▶ How to complete this task
Every line of the records counts; transcribe each one exactly.

▶ Saved data entries
::::::::
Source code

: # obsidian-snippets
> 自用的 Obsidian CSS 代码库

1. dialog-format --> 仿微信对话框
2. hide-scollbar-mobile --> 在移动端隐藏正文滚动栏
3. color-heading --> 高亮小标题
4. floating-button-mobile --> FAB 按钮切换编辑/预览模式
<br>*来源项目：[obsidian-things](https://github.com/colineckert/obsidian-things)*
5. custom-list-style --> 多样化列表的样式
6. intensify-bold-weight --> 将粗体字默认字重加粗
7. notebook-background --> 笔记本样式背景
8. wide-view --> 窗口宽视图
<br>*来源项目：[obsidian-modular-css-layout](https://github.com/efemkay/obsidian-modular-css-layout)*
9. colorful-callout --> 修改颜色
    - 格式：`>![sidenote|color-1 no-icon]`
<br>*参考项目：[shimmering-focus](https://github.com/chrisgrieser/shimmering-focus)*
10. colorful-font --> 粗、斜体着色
::::::::
▶ Output for this task
Source code

: # obsidian-snippets
> 自用的 Obsidian CSS 代码库

1. dialog-format --> 仿微信对话框
2. hide-scollbar-mobile --> 在移动端隐藏正文滚动栏
3. color-heading --> 高亮小标题
4. floating-button-mobile --> FAB 按钮切换编辑/预览模式
<br>*来源项目：[obsidian-things](https://github.com/colineckert/obsidian-things)*
5. custom-list-style --> 多样化列表的样式
6. intensify-bold-weight --> 将粗体字默认字重加粗
7. notebook-background --> 笔记本样式背景
8. wide-view --> 窗口宽视图
<br>*来源项目：[obsidian-modular-css-layout](https://github.com/efemkay/obsidian-modular-css-layout)*
9. colorful-callout --> 修改颜色
    - 格式：`>![sidenote|color-1 no-icon]`
<br>*参考项目：[shimmering-focus](https://github.com/chrisgrieser/shimmering-focus)*
10. colorful-font --> 粗、斜体着色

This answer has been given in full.